Another aspect of public apathy towards the issue of child abuse, she says, is that people often give the parents full responsibility of their children, rather than seeing it as society’s role to ensure their safety and welfare.
“It is completely unacceptable for a child to be found on the street, or not going to school, or that as an individual I do not intervene when I come across a child getting harshly beaten by his parent,” she notes. “There is a problem in how we perceive our responsibility towards all children in society.”
HOW TO MOVE FORWARD?
In 2008, Mouchira Khattab, an Egyptian politician and diplomat born in 1944, introduced the Child Protection Law that initially faced a lot of resistance from the public and members in parliament.
It called for the installment of a protection committee for every community and geographical area in Egypt, with staff from hospitals, police departments, local judiciary, and civil society. All cases of child abuse would be reported to them, and the committee would have legal rights to protect the child and separate them from their parents until abuse is stopped.
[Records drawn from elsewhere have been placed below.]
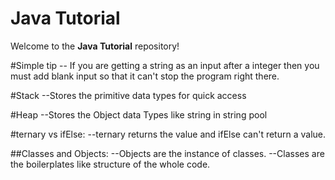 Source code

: # Java Tutorial

Welcome to the **Java Tutorial** repository!

#Simple tip
-- If you are getting a string as an input after a integer then you must add blank input so that it can't stop the program right there.

#Stack
--Stores the primitive data types for quick access

#Heap
--Stores the Object data Types like string in string pool

#ternary vs ifElse:
--ternary returns the value and ifElse can't return a value.

##Classes and Objects:
--Objects are the instance of classes.
--Classes are the boilerplates like structure of the whole code.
“The law is often faced with resistance because it is perceived as too liberal and reflective of Western values, as it breaks the parents’ ownership of their children,” Aboulghar says. “It is unacceptable that we see a child working or exposed to trauma and it is not dealt with legally. Just like female genital mutilation (FGM), parents must go to court and be held responsible.”
Despite being one of biggest foundations in its field, the capacity of Banati is still small compared to the number of children on the street, which necessitates a nationwide plan to tackle the problem from the root.
“The main problem is that there must be a way to completely stop children from living on the streets. We see new cases nearly everyday, which means that the tank is still flowing and is open, and no one is making an attempt to close it,” Aboulghar states.
“Most cases of abuse are often found in underdeveloped areas, such as slums, and this is not to say that they are the worst people, but because usually families in these environments grow with a lot of stress or problems that are passed on to their children,” she notes. “If we can develop these slums, which is a major source of homeless children, the kids running away from their homes will decrease.”
More importantly, Aboulghar says, people need to think before giving birth to avoid neglecting or abusing their child. “It is simply not fair or acceptable,” she remarks.
The consequences of abuse and neglect do not just affect the victims themselves, but also society as a whole. For over 30 years, researchers have reported the long-term effects child abuse can have, ranging from learning disorders to extraordinarily violent behaviors, which also result in serious economic costs to countries and communities.
*Names were change to protect the privacy of the child.